→ **Data items**:
+ + + + + + +
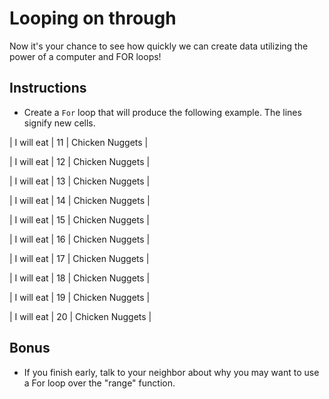 # Looping on through

Now it's your chance to see how quickly we can create data utilizing the power of a computer and FOR loops!

## Instructions

* Create a `For` loop that will produce the following example. The lines signify new cells.

| I will eat | 11 | Chicken Nuggets |

| I will eat | 12 | Chicken Nuggets |

| I will eat | 13 | Chicken Nuggets |

| I will eat | 14 | Chicken Nuggets |

| I will eat | 15 | Chicken Nuggets |

| I will eat | 16 | Chicken Nuggets |

| I will eat | 17 | Chicken Nuggets |

| I will eat | 18 | Chicken Nuggets |

| I will eat | 19 | Chicken Nuggets |

| I will eat | 20 | Chicken Nuggets |

## Bonus

* If you finish early, talk to your neighbor about why you may want to use a For loop over the "range" function.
+ + + + + + +
→ **ASSIGNMENT**:
Leave out every line before the one containing "18 | Chicken Nuggets |". Transcribe that line and all lines after it through the end of the data above, exactly.

→ **TASK OUTPUT**:
| I will eat | 18 | Chicken Nuggets |

| I will eat | 19 | Chicken Nuggets |

| I will eat | 20 | Chicken Nuggets |

## Bonus

* If you finish early, talk to your neighbor about why you may want to use a For loop over the "range" function.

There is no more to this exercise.